The example explained below can be found (and run) in your OpenFrameworks root directory;Of_v*.**.* /examples/(addons/)computer_vision/opencvExample/opencvExample.sln (.xcodeproj)
I strongly advice you now to open it and give it a test run! First look at the .h file
#include "ofxOpenCv.h"
#define _USE_LIVE_VIDEO // uncomment this to use a live camera
// otherwise, we'll use a movie file
So the first two steps in the header file include the specific library and do or do not call the webcam Further on we find; #ifdef _USE_LIVE_VIDEO ofVideoGrabber vidGrabber; #else ofVideoPlayer vidPlayer; #endif
Switching the modes between video input and life video.
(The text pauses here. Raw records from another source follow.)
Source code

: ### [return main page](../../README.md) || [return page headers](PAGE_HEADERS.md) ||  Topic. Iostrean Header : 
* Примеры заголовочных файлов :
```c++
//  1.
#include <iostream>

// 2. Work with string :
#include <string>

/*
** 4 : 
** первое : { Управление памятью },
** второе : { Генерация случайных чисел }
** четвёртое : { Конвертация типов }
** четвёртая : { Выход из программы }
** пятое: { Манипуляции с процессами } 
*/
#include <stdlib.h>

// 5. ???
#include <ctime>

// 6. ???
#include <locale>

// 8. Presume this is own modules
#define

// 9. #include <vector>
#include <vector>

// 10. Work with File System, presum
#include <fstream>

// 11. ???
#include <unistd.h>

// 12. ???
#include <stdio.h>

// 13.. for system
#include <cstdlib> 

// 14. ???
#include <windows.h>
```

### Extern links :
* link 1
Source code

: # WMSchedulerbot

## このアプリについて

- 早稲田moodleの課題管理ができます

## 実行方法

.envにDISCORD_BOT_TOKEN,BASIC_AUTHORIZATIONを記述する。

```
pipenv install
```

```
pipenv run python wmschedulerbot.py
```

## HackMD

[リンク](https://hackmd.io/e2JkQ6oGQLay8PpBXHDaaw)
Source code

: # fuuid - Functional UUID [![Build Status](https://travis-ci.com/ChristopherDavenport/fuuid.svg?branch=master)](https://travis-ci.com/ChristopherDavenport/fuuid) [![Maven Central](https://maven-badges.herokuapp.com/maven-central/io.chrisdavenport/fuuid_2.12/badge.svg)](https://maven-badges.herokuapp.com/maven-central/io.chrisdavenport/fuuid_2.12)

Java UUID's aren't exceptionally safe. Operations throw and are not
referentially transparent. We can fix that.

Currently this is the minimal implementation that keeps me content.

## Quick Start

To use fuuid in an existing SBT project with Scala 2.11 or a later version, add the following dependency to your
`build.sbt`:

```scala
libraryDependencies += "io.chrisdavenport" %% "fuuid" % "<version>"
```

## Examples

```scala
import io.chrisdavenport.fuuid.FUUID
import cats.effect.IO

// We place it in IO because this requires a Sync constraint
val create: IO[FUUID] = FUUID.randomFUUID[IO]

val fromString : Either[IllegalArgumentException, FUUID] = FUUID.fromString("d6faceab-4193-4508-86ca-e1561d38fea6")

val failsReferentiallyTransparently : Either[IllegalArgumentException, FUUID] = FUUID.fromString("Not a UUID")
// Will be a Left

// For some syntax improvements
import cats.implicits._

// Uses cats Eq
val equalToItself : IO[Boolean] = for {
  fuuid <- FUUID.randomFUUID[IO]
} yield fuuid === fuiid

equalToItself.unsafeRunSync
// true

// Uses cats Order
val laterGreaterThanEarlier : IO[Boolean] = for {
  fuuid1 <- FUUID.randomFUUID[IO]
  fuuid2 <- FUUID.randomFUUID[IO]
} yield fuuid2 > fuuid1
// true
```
Keep this #define structure in mid because this type of ‘if’ is used later on as well.
And there are also a couple of objects/variables systematically used in the program;
ofxCvColorImage colorImg;
The image that stores the frame(left top corner)
ofxCvGrayscaleImage grayImage;
This image stores the frame in grayscale (right top corner)
ofxCvGrayscaleImage grayBg;
This image stores the saved background frame (left middle frame)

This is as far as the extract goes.